Kenya’s banking sector appears to be undergoing some restructuring, as around 1,620 employees of listed banks in the country were let go in 2017. According to a report from Cytonn Investments, jobs were cut following the closure of 39 bank branches across the country during the year. Among the losses are Equity Group, which shed 400 staff; Barclays Bank, 301; Standard Chartered Bank, 300; and KCB Group, 223. Other local banks to experience cuts included National Bank of Kenya (150), First Community Bank (106), Sidian Bank (108) and NIC Bank (32).

The losses were reportedly required due to a tough operating environment that transpired in the wake of the Banking (Amendment) Act of 2015, which introduced a floor on deposit rates of 70 percent of the central bank rate (CBR) and rate caps on loans at 4 percent above the CBR.

Plans have been moving ahead recently to establish a state-owned bank in South Africa.

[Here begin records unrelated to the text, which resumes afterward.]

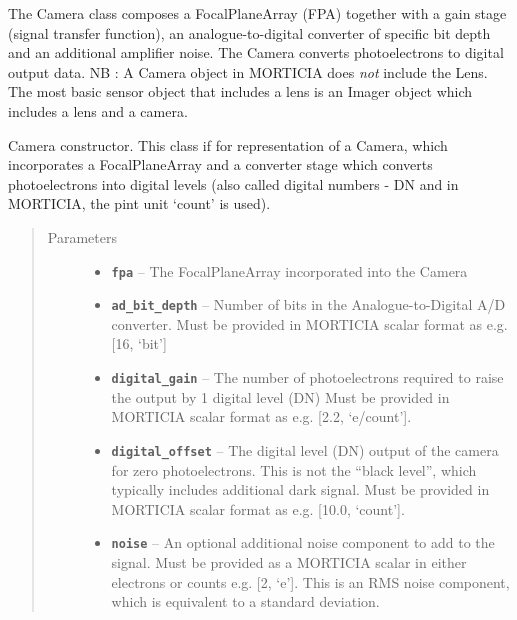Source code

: \documentclass[a4paper,10pt,english]{sphinxmanual}
\begin{document}
\begin{fulllineitems}
\label{packages:electro.Camera}
The Camera class composes a FocalPlaneArray (FPA) together with a gain stage (signal transfer function),
an analogue-to-digital converter of specific bit depth and an additional amplifier noise. The Camera
converts photoelectrons to digital output data.
NB : A Camera object in MORTICIA does \emph{not} include the Lens. The most basic sensor object that includes a lens
is an Imager object which includes a lens and a camera.

Camera constructor. This class if for representation of a Camera, which incorporates
a FocalPlaneArray and a converter stage which converts photoelectrons into digital levels (also called
digital numbers - DN and in MORTICIA, the pint unit `count' is used).
\begin{quote}\begin{description}
\item[{Parameters}] \leavevmode\begin{itemize}
\item {} 
\textbf{\texttt{fpa}} -- The FocalPlaneArray incorporated into the Camera

\item {} 
\textbf{\texttt{ad\_bit\_depth}} -- Number of bits in the Analogue-to-Digital A/D converter. Must be provided in MORTICIA
scalar format as e.g. {[}16, `bit'{]}

\item {} 
\textbf{\texttt{digital\_gain}} -- The number of photoelectrons required to raise the output by 1 digital level (DN)
Must be provided in MORTICIA scalar format as e.g. {[}2.2, `e/count'{]}.

\item {} 
\textbf{\texttt{digital\_offset}} -- The digital level (DN) output of the camera for zero photoelectrons. This is not
the ``black level'', which typically includes additional dark signal. Must be provided in MORTICIA
scalar format as e.g. {[}10.0, `count'{]}.

\item {} 
\textbf{\texttt{noise}} -- An optional additional noise component to add to the signal. Must be provided as a
MORTICIA scalar in either electrons or counts e.g. {[}2, `e'{]}. This is an RMS noise component,
which is equivalent to a standard deviation.


\end{itemize}
\end{description}
\end{quote}
\end{fulllineitems}
\end{document}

In late April, the country’s Parliament published an invitation to the public in the national gazette to comment on a draft bill proposed by Member of Parliament and Deputy President of the Economic Freedom Fighters (EFF) Floyd Shivambu to amend the Banks Act. The amendment aims to allow the state to register institutions to conduct banking business, which it is currently prevented from doing.

Shivambu reportedly believes that the ongoing process taking place in Parliament will lead to the establishment of a state-owned commercial bank, and also believes such a move will enable the creation of state-owned commercial banks at provincial and local levels. “The current banking infrastructure…has excluded a lot of our people from financial participation,” Shivambu added.

Ghana’s banking regulator is aiming to boost the banking sector following a spate of bad loans and poor governance, which ended up severely restricting availability of credit in the nation. The banking sector is now recovering from a crisis that saw its currency drop significantly in value due to a series of distributors in the energy sector defaulting on their debt and exposing lenders to almost US$3 billion in bad loans in 2016. Now the 35 licensed lenders in the country have until the end of 2018 to raise their minimum capital levels more than threefold to 400 million cedis ($90 million). In turn, the new regulations should spur some consolidation in the industry, resulting in fewer players overall, according to analysts.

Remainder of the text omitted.